- _Assigned task_
The answer must consist of every line in the data that contains "core".
╭─ Recorded information
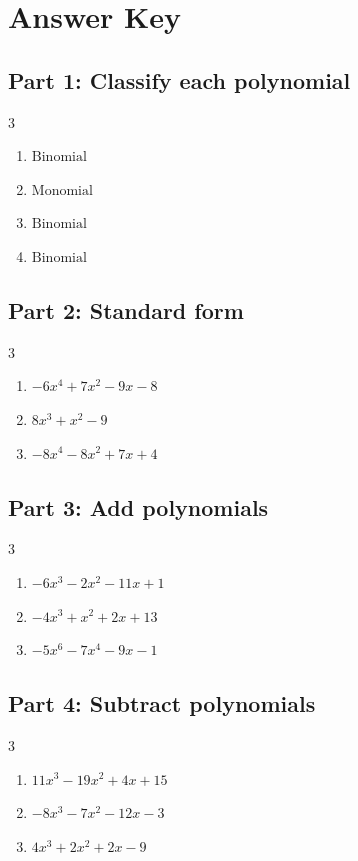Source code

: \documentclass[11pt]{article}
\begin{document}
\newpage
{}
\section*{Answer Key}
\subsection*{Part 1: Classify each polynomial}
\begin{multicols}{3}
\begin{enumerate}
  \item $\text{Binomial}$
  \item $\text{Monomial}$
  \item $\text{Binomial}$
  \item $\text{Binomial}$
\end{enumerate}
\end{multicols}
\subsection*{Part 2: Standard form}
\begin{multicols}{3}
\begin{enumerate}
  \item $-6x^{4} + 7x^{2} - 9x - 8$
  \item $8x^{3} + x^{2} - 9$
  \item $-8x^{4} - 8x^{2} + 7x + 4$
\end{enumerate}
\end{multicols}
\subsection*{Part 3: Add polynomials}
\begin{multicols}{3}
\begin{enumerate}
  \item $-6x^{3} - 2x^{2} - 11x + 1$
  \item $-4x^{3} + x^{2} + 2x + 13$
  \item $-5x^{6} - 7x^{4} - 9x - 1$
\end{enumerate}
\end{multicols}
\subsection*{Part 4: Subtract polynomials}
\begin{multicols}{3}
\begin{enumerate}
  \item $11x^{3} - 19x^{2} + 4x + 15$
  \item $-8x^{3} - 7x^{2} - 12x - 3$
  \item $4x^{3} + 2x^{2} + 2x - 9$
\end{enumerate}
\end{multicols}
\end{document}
╰─
╭─ Recorded information
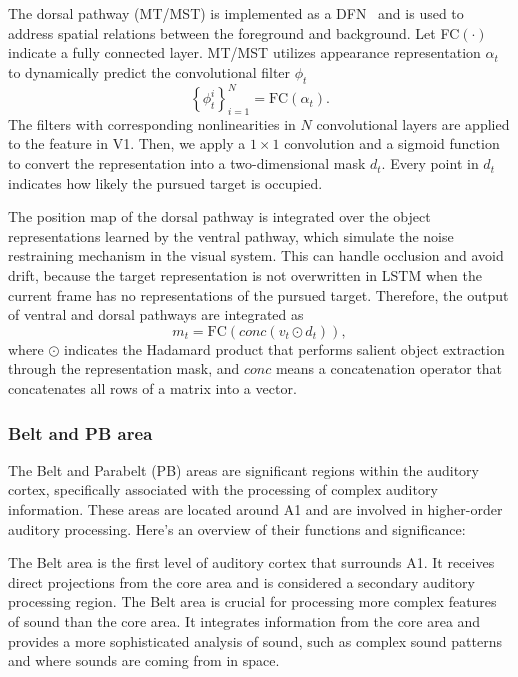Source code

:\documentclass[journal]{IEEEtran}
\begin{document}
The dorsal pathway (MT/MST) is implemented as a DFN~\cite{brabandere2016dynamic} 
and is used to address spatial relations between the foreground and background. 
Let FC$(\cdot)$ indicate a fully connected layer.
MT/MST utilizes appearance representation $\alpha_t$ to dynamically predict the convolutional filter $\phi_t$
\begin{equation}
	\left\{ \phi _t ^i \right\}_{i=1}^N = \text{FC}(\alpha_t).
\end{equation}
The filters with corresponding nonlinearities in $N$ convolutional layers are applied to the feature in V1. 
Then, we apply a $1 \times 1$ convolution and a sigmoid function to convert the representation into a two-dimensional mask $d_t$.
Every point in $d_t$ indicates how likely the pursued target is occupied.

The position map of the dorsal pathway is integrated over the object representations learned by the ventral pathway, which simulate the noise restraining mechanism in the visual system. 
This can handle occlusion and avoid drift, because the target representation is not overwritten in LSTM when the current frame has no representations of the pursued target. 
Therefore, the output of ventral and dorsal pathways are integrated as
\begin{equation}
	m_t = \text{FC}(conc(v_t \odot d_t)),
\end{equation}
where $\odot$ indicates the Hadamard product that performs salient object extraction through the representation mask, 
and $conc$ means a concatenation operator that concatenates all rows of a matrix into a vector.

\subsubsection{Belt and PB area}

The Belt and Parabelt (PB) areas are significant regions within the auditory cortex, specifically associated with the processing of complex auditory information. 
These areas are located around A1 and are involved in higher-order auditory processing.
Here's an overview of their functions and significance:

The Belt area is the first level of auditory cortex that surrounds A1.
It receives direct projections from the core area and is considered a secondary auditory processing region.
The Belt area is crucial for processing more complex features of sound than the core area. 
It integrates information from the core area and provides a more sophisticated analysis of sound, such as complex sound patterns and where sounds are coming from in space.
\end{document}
╰─
╭─ Recorded information
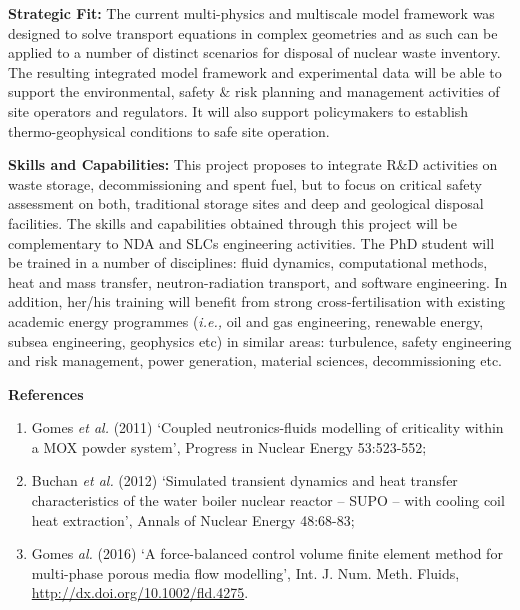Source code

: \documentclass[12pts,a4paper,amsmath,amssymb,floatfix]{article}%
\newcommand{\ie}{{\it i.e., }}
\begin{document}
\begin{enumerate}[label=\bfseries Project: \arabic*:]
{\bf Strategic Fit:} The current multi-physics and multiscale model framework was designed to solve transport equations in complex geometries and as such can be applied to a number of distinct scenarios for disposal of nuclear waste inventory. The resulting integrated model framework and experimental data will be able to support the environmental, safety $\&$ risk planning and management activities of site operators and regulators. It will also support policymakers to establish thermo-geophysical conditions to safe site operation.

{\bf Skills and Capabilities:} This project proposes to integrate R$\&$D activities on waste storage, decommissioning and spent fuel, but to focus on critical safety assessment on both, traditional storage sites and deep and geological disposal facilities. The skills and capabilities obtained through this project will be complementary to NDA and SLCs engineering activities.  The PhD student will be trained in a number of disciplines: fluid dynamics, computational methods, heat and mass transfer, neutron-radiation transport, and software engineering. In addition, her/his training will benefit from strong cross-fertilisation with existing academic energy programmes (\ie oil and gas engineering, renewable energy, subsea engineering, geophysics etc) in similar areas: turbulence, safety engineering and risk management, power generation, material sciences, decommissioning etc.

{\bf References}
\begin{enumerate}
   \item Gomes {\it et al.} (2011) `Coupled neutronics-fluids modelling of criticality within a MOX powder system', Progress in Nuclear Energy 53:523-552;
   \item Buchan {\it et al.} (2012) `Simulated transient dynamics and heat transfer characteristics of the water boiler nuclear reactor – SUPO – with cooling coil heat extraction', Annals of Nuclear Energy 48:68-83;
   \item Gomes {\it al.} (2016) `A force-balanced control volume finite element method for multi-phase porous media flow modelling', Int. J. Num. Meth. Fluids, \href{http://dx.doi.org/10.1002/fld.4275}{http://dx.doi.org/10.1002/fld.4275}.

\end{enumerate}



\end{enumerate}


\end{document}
╰─
- _Solution_
It receives direct projections from the core area and is considered a secondary auditory processing region.
The Belt area is crucial for processing more complex features of sound than the core area. 
It integrates information from the core area and provides a more sophisticated analysis of sound, such as complex sound patterns and where sounds are coming from in space.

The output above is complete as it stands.